The readings for today’s Mass were: 

Reading 1 Ex 3:1-6, 9-12

Moses was tending the flock of his father-in-law Jethro, the priest of Midian.
Leading the flock across the desert, he came to Horeb,
the mountain of God.
There an angel of the LORD appeared to him in fire
flaming out of a bush.
As he looked on, he was surprised to see that the bush,
though on fire, was not consumed.
So Moses decided,
“I must go over to look at this remarkable sight,
and see why the bush is not burned.”
When the LORD saw him coming over to look at it more closely,
God called out to him from the bush, “Moses! Moses!”
He answered, “Here I am.”
God said, “Come no nearer!
Remove the sandals from your feet,
for the place where you stand is holy ground.
I am the God of your father,” he continued,
“the God of Abraham, the God of Isaac, the God of Jacob.
The cry of the children of Israel has reached me,
and I have truly noted that the Egyptians are oppressing them.
Come, now!
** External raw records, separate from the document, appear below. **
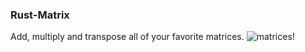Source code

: ### Rust-Matrix
Add, multiply and transpose all of your favorite matrices.
![matrices!](https://i.imgur.com/mJFNNbz.png)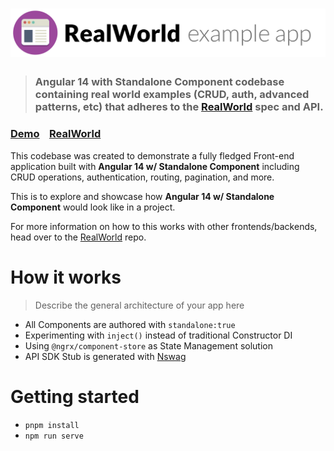 # ![RealWorld Example App](logo.png)

> ### Angular 14 with Standalone Component codebase containing real world examples (CRUD, auth, advanced patterns, etc) that adheres to the [RealWorld](https://github.com/gothinkster/realworld) spec and API.

### [Demo](https://ng-conduit.netlify.app/)&nbsp;&nbsp;&nbsp;&nbsp;[RealWorld](https://github.com/gothinkster/realworld)


This codebase was created to demonstrate a fully fledged Front-end application built with **Angular 14 w/ Standalone Component** including CRUD operations, authentication, routing, pagination, and more.

This is to explore and showcase how **Angular 14 w/ Standalone Component** would look like in a project.

For more information on how to this works with other frontends/backends, head over to the [RealWorld](https://github.com/gothinkster/realworld) repo.


# How it works

> Describe the general architecture of your app here

- All Components are authored with `standalone:true`
- Experimenting with `inject()` instead of traditional Constructor DI
- Using `@ngrx/component-store` as State Management solution
- API SDK Stub is generated with [Nswag](http://nswag.org/)
 
# Getting started

- `pnpm install`
- `npm run serve`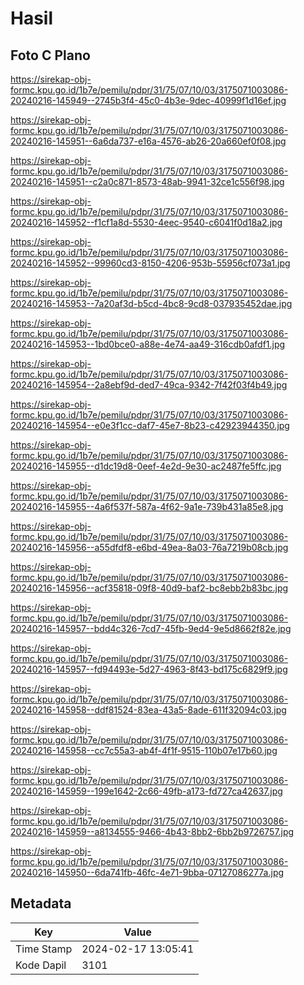 # Hasil

## Foto C Plano

https://sirekap-obj-formc.kpu.go.id/1b7e/pemilu/pdpr/31/75/07/10/03/3175071003086-20240216-145949--2745b3f4-45c0-4b3e-9dec-40999f1d16ef.jpg

https://sirekap-obj-formc.kpu.go.id/1b7e/pemilu/pdpr/31/75/07/10/03/3175071003086-20240216-145951--6a6da737-e16a-4576-ab26-20a660ef0f08.jpg

https://sirekap-obj-formc.kpu.go.id/1b7e/pemilu/pdpr/31/75/07/10/03/3175071003086-20240216-145951--c2a0c871-8573-48ab-9941-32ce1c556f98.jpg

https://sirekap-obj-formc.kpu.go.id/1b7e/pemilu/pdpr/31/75/07/10/03/3175071003086-20240216-145952--f1cf1a8d-5530-4eec-9540-c6041f0d18a2.jpg

https://sirekap-obj-formc.kpu.go.id/1b7e/pemilu/pdpr/31/75/07/10/03/3175071003086-20240216-145952--99960cd3-8150-4206-953b-55956cf073a1.jpg

https://sirekap-obj-formc.kpu.go.id/1b7e/pemilu/pdpr/31/75/07/10/03/3175071003086-20240216-145953--7a20af3d-b5cd-4bc8-9cd8-037935452dae.jpg

https://sirekap-obj-formc.kpu.go.id/1b7e/pemilu/pdpr/31/75/07/10/03/3175071003086-20240216-145953--1bd0bce0-a88e-4e74-aa49-316cdb0afdf1.jpg

https://sirekap-obj-formc.kpu.go.id/1b7e/pemilu/pdpr/31/75/07/10/03/3175071003086-20240216-145954--2a8ebf9d-ded7-49ca-9342-7f42f03f4b49.jpg

https://sirekap-obj-formc.kpu.go.id/1b7e/pemilu/pdpr/31/75/07/10/03/3175071003086-20240216-145954--e0e3f1cc-daf7-45e7-8b23-c42923944350.jpg

https://sirekap-obj-formc.kpu.go.id/1b7e/pemilu/pdpr/31/75/07/10/03/3175071003086-20240216-145955--d1dc19d8-0eef-4e2d-9e30-ac2487fe5ffc.jpg

https://sirekap-obj-formc.kpu.go.id/1b7e/pemilu/pdpr/31/75/07/10/03/3175071003086-20240216-145955--4a6f537f-587a-4f62-9a1e-739b431a85e8.jpg

https://sirekap-obj-formc.kpu.go.id/1b7e/pemilu/pdpr/31/75/07/10/03/3175071003086-20240216-145956--a55dfdf8-e6bd-49ea-8a03-76a7219b08cb.jpg

https://sirekap-obj-formc.kpu.go.id/1b7e/pemilu/pdpr/31/75/07/10/03/3175071003086-20240216-145956--acf35818-09f8-40d9-baf2-bc8ebb2b83bc.jpg

https://sirekap-obj-formc.kpu.go.id/1b7e/pemilu/pdpr/31/75/07/10/03/3175071003086-20240216-145957--bdd4c326-7cd7-45fb-9ed4-9e5d8662f82e.jpg

https://sirekap-obj-formc.kpu.go.id/1b7e/pemilu/pdpr/31/75/07/10/03/3175071003086-20240216-145957--fd94493e-5d27-4963-8f43-bd175c6829f9.jpg

https://sirekap-obj-formc.kpu.go.id/1b7e/pemilu/pdpr/31/75/07/10/03/3175071003086-20240216-145958--ddf81524-83ea-43a5-8ade-611f32094c03.jpg

https://sirekap-obj-formc.kpu.go.id/1b7e/pemilu/pdpr/31/75/07/10/03/3175071003086-20240216-145958--cc7c55a3-ab4f-4f1f-9515-110b07e17b60.jpg

https://sirekap-obj-formc.kpu.go.id/1b7e/pemilu/pdpr/31/75/07/10/03/3175071003086-20240216-145959--199e1642-2c66-49fb-a173-fd727ca42637.jpg

https://sirekap-obj-formc.kpu.go.id/1b7e/pemilu/pdpr/31/75/07/10/03/3175071003086-20240216-145959--a8134555-9466-4b43-8bb2-6bb2b9726757.jpg

https://sirekap-obj-formc.kpu.go.id/1b7e/pemilu/pdpr/31/75/07/10/03/3175071003086-20240216-145950--6da741fb-46fc-4e71-9bba-07127086277a.jpg


## Metadata

| Key        | Value               |
| ---------- | ------------------- |
| Time Stamp | 2024-02-17 13:05:41 |
| Kode Dapil | 3101                |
I will send you to Pharaoh to lead my people,
the children of Israel, out of Egypt.”But Moses said to God,
“Who am I that I should go to Pharaoh
and lead the children of Israel out of Egypt?”
He answered, “I will be with you;
and this shall be your proof that it is I who have sent you:
when you bring my people out of Egypt,
you will worship God on this very mountain.”
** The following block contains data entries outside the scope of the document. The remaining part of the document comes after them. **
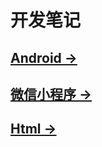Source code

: # 开发笔记

## [Android →](./android/note.html)

## [微信小程序 →](./miniprogram/note.html)


## [Html →](./html/search-options-auto-fold.html)
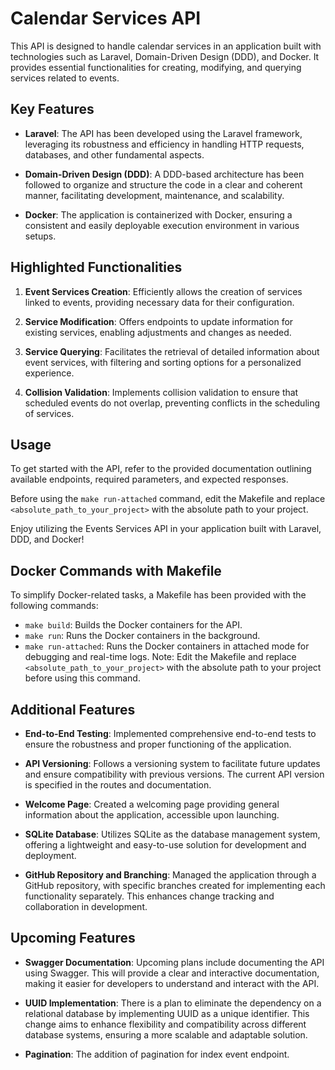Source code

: # Calendar Services API

This API is designed to handle calendar services in an application built with technologies such as Laravel, Domain-Driven Design (DDD), and Docker. It provides essential functionalities for creating, modifying, and querying services related to events.

## Key Features

- **Laravel**: The API has been developed using the Laravel framework, leveraging its robustness and efficiency in handling HTTP requests, databases, and other fundamental aspects.

- **Domain-Driven Design (DDD)**: A DDD-based architecture has been followed to organize and structure the code in a clear and coherent manner, facilitating development, maintenance, and scalability.

- **Docker**: The application is containerized with Docker, ensuring a consistent and easily deployable execution environment in various setups.

## Highlighted Functionalities

1. **Event Services Creation**: Efficiently allows the creation of services linked to events, providing necessary data for their configuration.

2. **Service Modification**: Offers endpoints to update information for existing services, enabling adjustments and changes as needed.

3. **Service Querying**: Facilitates the retrieval of detailed information about event services, with filtering and sorting options for a personalized experience.

4. **Collision Validation**: Implements collision validation to ensure that scheduled events do not overlap, preventing conflicts in the scheduling of services.


## Usage

To get started with the API, refer to the provided documentation outlining available endpoints, required parameters, and expected responses.

Before using the `make run-attached` command, edit the Makefile and replace `<absolute_path_to_your_project>` with the absolute path to your project.

Enjoy utilizing the Events Services API in your application built with Laravel, DDD, and Docker!

## Docker Commands with Makefile

To simplify Docker-related tasks, a Makefile has been provided with the following commands:

- `make build`: Builds the Docker containers for the API.
- `make run`: Runs the Docker containers in the background.
- `make run-attached`: Runs the Docker containers in attached mode for debugging and real-time logs. Note: Edit the Makefile and replace `<absolute_path_to_your_project>` with the absolute path to your project before using this command.

## Additional Features

- **End-to-End Testing**: Implemented comprehensive end-to-end tests to ensure the robustness and proper functioning of the application.

- **API Versioning**: Follows a versioning system to facilitate future updates and ensure compatibility with previous versions. The current API version is specified in the routes and documentation.

- **Welcome Page**: Created a welcoming page providing general information about the application, accessible upon launching.

- **SQLite Database**: Utilizes SQLite as the database management system, offering a lightweight and easy-to-use solution for development and deployment.

- **GitHub Repository and Branching**: Managed the application through a GitHub repository, with specific branches created for implementing each functionality separately. This enhances change tracking and collaboration in development.

## Upcoming Features

- **Swagger Documentation**: Upcoming plans include documenting the API using Swagger. This will provide a clear and interactive documentation, making it easier for developers to understand and interact with the API.

- **UUID Implementation**: There is a plan to eliminate the dependency on a relational database by implementing UUID as a unique identifier. This change aims to enhance flexibility and compatibility across different database systems, ensuring a more scalable and adaptable solution.

- **Pagination**: The addition of pagination for index event endpoint.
Responsorial Psalm PS 103:1b-2, 3-4, 6-7

R. (8a) The Lord is kind and merciful.
Bless the LORD, O my soul;
and all my being, bless his holy name.
Bless the LORD, O my soul,
and forget not all his benefits.
R. The Lord is kind and merciful.
He pardons all your iniquities,
he heals all your ills.
He redeems your life from destruction,
he crowns you with kindness and compassion.
R. The Lord is kind and merciful.
The LORD secures justice
and the rights of all the oppressed.
He has made known his ways to Moses,
and his deeds to the children of Israel.
R. The Lord is kind and merciful.

Alleluia See Mt 11:25

R. Alleluia, alleluia.
Blessed are you, Father, Lord of heaven and earth;
you have revealed to little ones the mysteries of the Kingdom.
R. Alleluia, alleluia.

Gospel Mt 11:25-27

At that time Jesus exclaimed:
“I give praise to you, Father, Lord of heaven and earth,
for although you have hidden these things
from the wise and the learned
you have revealed them to the childlike.
Yes, Father, such has been your gracious will.
All things have been handed over to me by my Father.
No one knows the Son except the Father,
and no one knows the Father except the Son
and anyone to whom the Son wishes to reveal him.”